Gloria, her fair hair expertly cut, shampooed, conditioned and swinging around her shoulders in a shining wave, entered her brother’s department with a brisk and happy step.

          Jenny and Mary both stopped work, their hands poised over their keyboards, and looked up in surprise. Gloria smiled at them and, without asking, tapped on Guy’s door and entered his office.

          ‘Well.’ Mary’s eyes spoke volumes. ‘I thought you said Pat was going to take Wanda back.’

          ‘That’s what Sylvia said. She got it from Wanda herself.’

          ‘That little cat would say anything,’ Mary said disdainfully. ‘She tells more lies than she could confess in a month if she went to see her priest every day. Did you see Gloria?’

          ‘As well as you did,’ Jenny retorted. ‘If she’s suffering, she certainly doesn’t show it.’

          ‘Fresh from the hairdresser, notice? A new cut and style, and a smile from ear to ear.’

          ‘She must have heard about the quarrel.’ Jenny returned to her work.

          Mary stared. ‘What quarrel?’

          Didn’t you know?’ Jenny’s busy fingers halted. ‘Mona Feng’s niece, Cissy, told me. Pat and Wanda had a terrible fight. He asked her for a divorce.’


          Jenny nodded. ‘That’s the rumour.’ She wrinkled her pert nose thoughtfully. ‘I suppose Gloria heard it from Sen Chiang, their chauffeur. He’s Pat’s cook’s cousin.’

          Mary grinned. ‘Well! No wonder she looks like she won the lottery. She’s waited long enough.’
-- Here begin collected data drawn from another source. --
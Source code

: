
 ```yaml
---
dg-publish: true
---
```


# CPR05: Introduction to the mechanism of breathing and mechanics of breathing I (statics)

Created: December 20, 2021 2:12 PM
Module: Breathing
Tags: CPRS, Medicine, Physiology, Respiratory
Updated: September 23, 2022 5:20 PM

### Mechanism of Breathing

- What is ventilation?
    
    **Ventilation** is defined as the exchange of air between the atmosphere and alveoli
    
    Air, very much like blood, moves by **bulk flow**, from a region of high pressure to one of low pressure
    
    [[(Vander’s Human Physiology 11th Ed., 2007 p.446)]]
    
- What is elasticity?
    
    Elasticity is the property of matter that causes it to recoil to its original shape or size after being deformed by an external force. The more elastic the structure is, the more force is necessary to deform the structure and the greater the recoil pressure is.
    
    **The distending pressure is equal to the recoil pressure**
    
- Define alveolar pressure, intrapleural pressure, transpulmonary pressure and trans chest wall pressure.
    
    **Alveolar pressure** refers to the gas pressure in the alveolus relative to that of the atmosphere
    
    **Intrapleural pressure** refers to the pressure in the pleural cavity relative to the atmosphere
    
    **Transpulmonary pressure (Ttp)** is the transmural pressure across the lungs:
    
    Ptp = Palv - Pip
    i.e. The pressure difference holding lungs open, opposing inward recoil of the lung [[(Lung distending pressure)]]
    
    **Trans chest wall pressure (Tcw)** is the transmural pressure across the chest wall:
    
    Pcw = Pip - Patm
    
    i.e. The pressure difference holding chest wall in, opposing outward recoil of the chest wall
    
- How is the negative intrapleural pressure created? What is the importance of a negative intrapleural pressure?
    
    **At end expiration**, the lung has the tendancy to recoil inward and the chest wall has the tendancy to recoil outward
          ‘She’d have done better to get herself a man, learn a few tricks about making love,’ Jenny said wickedly, ‘Could Gloria match a sexpot like Wanda?’

          Mary stifled a laugh, then said, ‘What if someone heard you? Get back to work, Jenny Wong.’


Guy, going over some figures with Ben Price, broke off and welcomed Gloria with a smile. Ben went into his adjoining office and closed the door.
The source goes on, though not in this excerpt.